The Golden Globe glory of Slumdog Millionaire seems to be raising questions regarding audiences (divided along national, religious, geographic, gender, class and countless other lines) all over again. I have been grappling with these questions regarding the Mehta trilogy, but the recent critical acclaim accrued to the Danny Boyle film, as well as Aravind Adiga's Booker Prize-winning novel The White Tiger is literally pushing the Indian sublatern into the global spotlight. A review from The Australian refers to the gory yet life-affirming movie as 'poverty porn' and blames shallow western audiences rather than filmmakers for their tastes. It also raises the point that the Mumbai-based film has not even been released in India yet, which reminds me of the time Mehta's Water was nominated for an Oscar without having officially being screened in the country of origin. Perhaps critics who write such reviews need to consider the perfectly valid proposition that such films are specifically tailored for the western liberal (and occasionally mainstream) viewers. Maybe I'll revise that statement and say that such films are more likely to appeal to the cosmopolitan viewer, whether in India or overseas. While city-dwellers in India may be aware of the existence of slums, it is largely peripheral to their privileged lives. In other words, the film might be as shocking to a section of Indian viewers as it is to the western viewer. The purpose, then, may not be to reach the slum-dwellers themselves, but shake the rest of us out of our consumerist oblivion. Will the so-called slumdogs object to their onscreen portrayal? David Stratton called in Dickensian, and I think he might be right. The poor are not without agency in this film, so why cast them as victims?

What's in a Voice?

I have to have one for my film as well as my dissertation, preferably the same for both. But, what is a 'voice', leave alone 'my voice'? Also, why is it important?
Maybe it is something akin to a personal style (both aesthetic and political).
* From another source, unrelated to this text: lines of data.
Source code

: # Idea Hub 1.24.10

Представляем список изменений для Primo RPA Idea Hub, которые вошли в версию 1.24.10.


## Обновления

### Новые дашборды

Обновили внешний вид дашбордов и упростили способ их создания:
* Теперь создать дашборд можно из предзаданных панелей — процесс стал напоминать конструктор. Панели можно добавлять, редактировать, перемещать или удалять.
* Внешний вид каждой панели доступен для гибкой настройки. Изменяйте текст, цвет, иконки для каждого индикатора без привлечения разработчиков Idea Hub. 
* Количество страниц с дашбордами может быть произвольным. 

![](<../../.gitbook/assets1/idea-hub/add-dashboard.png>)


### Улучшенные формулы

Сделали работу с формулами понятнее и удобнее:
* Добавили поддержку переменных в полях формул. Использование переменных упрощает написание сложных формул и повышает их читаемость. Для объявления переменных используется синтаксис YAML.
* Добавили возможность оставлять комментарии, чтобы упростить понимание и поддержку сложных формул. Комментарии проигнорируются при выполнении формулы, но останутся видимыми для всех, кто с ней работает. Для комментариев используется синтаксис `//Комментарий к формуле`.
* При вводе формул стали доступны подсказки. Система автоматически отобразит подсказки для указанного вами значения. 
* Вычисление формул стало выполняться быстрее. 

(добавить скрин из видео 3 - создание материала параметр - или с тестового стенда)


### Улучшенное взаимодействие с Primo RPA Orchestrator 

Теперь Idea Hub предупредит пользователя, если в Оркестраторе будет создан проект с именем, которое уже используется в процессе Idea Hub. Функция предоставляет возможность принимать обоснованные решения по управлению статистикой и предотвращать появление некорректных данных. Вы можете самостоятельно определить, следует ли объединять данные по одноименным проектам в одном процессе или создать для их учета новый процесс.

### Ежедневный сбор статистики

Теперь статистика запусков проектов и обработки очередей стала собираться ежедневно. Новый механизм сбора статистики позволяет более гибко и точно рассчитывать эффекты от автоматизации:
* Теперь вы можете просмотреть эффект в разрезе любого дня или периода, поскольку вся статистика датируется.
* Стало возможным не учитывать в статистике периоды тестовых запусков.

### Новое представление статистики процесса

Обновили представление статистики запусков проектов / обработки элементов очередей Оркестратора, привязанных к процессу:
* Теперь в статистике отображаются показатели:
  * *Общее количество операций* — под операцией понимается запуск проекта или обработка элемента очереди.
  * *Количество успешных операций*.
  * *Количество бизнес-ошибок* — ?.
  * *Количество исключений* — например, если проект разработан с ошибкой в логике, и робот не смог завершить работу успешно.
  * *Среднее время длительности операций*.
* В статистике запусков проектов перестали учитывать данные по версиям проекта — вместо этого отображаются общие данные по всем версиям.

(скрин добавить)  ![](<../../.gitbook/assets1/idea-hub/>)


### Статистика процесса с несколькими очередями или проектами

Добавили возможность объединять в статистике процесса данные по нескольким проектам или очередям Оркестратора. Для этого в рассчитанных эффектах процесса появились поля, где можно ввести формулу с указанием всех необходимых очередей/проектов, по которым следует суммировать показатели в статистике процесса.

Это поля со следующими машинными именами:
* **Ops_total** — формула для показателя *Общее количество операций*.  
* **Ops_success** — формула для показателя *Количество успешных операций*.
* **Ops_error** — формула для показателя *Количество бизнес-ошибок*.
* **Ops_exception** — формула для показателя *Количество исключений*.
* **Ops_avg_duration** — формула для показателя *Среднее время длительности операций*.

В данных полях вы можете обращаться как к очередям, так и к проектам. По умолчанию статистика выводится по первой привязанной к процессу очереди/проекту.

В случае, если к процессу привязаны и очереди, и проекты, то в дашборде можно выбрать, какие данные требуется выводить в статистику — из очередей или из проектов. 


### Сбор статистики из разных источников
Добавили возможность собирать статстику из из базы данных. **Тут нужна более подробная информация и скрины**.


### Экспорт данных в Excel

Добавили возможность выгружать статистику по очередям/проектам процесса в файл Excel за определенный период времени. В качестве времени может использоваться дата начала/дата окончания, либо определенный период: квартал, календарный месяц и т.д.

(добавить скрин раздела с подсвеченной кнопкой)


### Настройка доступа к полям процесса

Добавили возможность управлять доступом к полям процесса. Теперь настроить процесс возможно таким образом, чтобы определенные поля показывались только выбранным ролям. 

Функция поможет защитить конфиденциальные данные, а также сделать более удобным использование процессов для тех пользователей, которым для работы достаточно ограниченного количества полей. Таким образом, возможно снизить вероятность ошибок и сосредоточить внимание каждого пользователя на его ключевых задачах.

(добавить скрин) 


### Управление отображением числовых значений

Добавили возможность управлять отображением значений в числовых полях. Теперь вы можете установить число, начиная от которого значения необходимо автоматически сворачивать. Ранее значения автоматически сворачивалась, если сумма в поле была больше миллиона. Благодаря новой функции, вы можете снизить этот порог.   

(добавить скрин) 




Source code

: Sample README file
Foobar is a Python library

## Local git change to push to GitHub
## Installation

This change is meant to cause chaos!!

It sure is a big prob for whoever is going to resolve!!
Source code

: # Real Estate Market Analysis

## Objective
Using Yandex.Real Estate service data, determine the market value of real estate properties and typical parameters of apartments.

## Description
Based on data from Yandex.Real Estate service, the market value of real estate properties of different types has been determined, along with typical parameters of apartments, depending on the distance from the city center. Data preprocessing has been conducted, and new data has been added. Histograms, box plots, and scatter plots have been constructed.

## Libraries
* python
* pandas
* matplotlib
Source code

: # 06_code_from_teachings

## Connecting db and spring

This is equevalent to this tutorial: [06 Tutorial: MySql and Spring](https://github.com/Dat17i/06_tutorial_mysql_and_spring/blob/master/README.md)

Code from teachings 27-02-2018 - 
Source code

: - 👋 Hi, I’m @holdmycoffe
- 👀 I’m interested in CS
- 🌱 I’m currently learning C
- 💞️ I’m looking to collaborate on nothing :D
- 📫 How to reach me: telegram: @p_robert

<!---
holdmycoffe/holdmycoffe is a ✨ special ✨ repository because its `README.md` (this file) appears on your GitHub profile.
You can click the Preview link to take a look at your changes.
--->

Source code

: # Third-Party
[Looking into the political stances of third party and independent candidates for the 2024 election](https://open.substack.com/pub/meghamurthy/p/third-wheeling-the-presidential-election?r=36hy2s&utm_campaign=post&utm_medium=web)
Perhaps, instead of thinking about all my influences separately, what I need is to think of them holistically. It is how I combine these threads and produce a pattern that transcends the individual colours and textures that will determine the nature of my voice.
Theoretically speaking, I need to stop swimming in the theory. Do I know enough to last once I'm out of the water? Probably, but the water is not going to disappear. It is always there to be used as an aid.
As to the importance of the voice, I know intuitively that it can make or break a movie or a book. This is not to say that texts should be read as per the intentions of the auteur, but more so that the voice will come through more strongly if it is a subtle yet all-encompassing presence.

Wednesday 7 January 2009

e-motion = Emotion?

I was reading about humans in motion, and then I began to wonder if it was possible to conceptualise the post-globalisation flows of people as electronic movements. Why electronic? Because they are occurring at unprecedented levels, more rapid and widespread than at any other time in the course of human history. These flows are also greatly aided by advances in modern technology, be it means of transporting people physically from one place to another or imaginative conduits like the internet and satellite television. Hence the coinage of e-motion.

However, the question now arises - can e-motion encompass the brea(d)th of emotion that accompany this motion? This probably brings us to the age-old conflict between empirical facts and qualitative data, but need this relationship be divisive? I would like to think that science and art can mutually benefit from each other's company, be perfect complements. e-motion may not be equivalent to emotion, but it can certainly gain from the hues and textures of the latter concept. Similarly, emotion may appear devoid of rationale, and thereby gain from e-motion's exactitude.